Actividad, por fin, profesional. Se echa de menos practicar eso para lo que uno lleva toda la vida practicando. Al menos hoy, al menos un día a la semana, aprendiendo de las heridas, otra vez.
El quirófano hoy va lento, como si todos estuviéramos un poco oxidados (todos estamos un poco oxidados). Los protocolos se han complicado y los pacientes tienen que ser testados, valorados y revalorados, no sea qué, no vaya a ser, porque esto es que está por todas partes. Las medidas de protección para el personal también han aumentado.
Todo esto lo denominamos “minimizar el error beta (o tipo II)”. Y cuesta mucho tiempo. Y dinero, estoy seguro.

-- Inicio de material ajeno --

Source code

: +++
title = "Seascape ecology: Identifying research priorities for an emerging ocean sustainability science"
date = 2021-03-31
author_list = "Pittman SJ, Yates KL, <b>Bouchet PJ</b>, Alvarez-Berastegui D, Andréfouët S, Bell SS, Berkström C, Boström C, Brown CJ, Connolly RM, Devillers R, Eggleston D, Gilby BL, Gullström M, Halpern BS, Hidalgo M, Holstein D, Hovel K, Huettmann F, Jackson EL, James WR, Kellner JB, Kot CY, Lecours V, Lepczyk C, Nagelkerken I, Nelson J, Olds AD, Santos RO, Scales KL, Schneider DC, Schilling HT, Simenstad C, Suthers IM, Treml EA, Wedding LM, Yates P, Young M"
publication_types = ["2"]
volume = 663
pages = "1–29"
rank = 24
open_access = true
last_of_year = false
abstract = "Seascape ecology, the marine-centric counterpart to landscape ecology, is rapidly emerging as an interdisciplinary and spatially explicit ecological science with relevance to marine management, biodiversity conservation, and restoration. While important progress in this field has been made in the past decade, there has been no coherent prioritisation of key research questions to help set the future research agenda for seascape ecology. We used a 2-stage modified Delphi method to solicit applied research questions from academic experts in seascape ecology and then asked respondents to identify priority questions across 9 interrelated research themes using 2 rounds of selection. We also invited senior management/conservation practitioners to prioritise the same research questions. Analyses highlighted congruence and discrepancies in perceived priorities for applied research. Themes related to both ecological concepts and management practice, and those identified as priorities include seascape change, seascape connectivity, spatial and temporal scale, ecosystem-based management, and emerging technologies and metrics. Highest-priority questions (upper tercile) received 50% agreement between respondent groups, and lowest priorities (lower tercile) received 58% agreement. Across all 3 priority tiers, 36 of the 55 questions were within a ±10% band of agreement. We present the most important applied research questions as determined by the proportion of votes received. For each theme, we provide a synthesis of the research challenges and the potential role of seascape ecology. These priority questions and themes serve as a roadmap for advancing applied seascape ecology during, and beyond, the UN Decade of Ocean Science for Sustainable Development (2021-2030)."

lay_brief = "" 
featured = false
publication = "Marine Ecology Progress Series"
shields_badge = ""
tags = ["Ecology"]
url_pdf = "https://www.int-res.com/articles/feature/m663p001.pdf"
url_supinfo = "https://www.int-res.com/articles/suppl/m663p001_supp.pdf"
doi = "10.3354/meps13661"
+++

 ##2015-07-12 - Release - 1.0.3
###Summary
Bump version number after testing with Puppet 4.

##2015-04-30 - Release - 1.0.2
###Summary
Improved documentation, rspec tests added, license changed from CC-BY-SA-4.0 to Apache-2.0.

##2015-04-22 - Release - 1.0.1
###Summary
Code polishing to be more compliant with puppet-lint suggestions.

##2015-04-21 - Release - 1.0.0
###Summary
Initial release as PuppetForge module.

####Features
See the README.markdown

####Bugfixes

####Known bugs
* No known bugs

Una vez más, todo sale bien, es decir, hacemos un daño lo más controlado posible para conseguir un bien lo menos improbable posible. Hablo con los familiares, reviso la consulta del día siguiente, hablo por teléfono con varios pacientes, pido sus pruebas, reajusto su agenda de controles habituales, tan desorganizada —desastrada (que diría mi madre) como una habitación donde hubiera entrado a vivir un niño revoltoso— por El Virus. Hablo con la enfermera de la consulta. Decido irme a organizar la agenda de quirófano. Me cruzo con M, la chica que limpia la planta de hospitalización, día tras día, hoy, más que nunca, más veces que nunca, y que me obliga a pisar por un lado del pasillo que acaba de fregar, otra vez. Nos saludamos con los ojos (porque el resto es todo mascarilla) irritados de lejía. En un despacho vacío donde solía haber un montón de compañeros tomando café y criticando a los compañeros ausentes ordeno papeles que contienen, en realidad, pacientes pendientes de intervenir cuando sea que se puedan intervenir de forma segura. Papeles que contienen multitudes, como Dylan, como Whitman, pero peor, mucho peor. Termino el papeleo y me cambio en la taquilla del vestuario de quirófano. Bajo por la escalera a por la bici.
A la vuelta, el trayecto de siempre (transítese en detalle, si se precisa, por capítulos anteriores).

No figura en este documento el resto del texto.